▸ Work required
Please find every line in the entries below that contains the string "Project", and copy it.

Top of Data to use

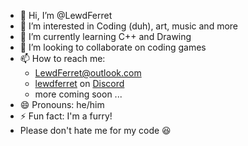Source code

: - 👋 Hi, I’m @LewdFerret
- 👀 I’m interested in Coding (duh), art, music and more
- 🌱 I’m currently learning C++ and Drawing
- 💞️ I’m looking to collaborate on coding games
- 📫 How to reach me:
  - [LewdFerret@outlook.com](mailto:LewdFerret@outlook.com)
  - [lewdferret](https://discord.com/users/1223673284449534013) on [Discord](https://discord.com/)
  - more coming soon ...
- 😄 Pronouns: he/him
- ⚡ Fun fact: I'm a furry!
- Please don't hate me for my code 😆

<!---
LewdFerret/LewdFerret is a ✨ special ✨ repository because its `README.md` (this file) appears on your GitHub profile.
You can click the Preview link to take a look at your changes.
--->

Bottom of Data to use
Top of Data to use

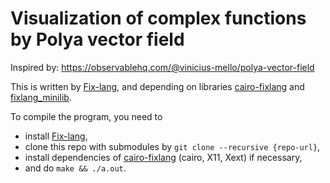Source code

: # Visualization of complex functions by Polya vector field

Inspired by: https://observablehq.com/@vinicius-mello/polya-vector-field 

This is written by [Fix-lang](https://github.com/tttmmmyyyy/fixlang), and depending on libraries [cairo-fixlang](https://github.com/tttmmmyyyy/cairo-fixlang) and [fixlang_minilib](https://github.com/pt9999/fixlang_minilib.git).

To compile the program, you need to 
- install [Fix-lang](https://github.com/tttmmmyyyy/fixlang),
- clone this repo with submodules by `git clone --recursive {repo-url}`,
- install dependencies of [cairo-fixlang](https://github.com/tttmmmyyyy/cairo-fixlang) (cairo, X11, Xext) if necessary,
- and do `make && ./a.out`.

Bottom of Data to use
Top of Data to use

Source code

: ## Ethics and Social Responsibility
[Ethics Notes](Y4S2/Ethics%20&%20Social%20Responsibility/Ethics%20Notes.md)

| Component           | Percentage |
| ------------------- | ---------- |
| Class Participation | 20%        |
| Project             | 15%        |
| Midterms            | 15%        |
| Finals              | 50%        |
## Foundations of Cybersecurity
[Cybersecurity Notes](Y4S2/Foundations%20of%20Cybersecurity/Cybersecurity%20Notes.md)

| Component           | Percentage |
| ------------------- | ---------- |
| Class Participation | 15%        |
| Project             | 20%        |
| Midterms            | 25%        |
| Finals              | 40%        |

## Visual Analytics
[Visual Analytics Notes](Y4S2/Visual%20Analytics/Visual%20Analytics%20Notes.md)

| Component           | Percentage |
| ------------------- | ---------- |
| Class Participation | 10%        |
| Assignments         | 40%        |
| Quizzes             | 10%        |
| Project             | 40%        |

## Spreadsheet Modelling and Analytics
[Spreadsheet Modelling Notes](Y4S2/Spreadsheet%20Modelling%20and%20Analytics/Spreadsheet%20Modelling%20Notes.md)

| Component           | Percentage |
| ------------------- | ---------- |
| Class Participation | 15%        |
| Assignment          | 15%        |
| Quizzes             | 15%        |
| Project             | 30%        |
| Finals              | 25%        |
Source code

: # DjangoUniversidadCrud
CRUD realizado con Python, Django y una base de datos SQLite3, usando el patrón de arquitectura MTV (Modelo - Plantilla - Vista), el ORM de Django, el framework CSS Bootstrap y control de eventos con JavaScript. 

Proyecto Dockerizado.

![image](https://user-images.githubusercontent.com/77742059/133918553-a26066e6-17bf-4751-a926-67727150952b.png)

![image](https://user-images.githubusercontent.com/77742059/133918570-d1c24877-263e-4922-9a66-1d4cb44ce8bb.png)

Bottom of Data to use

▸ Answer below
| Project             | 15%        |
| Project             | 20%        |
| Project             | 40%        |
| Project             | 30%        |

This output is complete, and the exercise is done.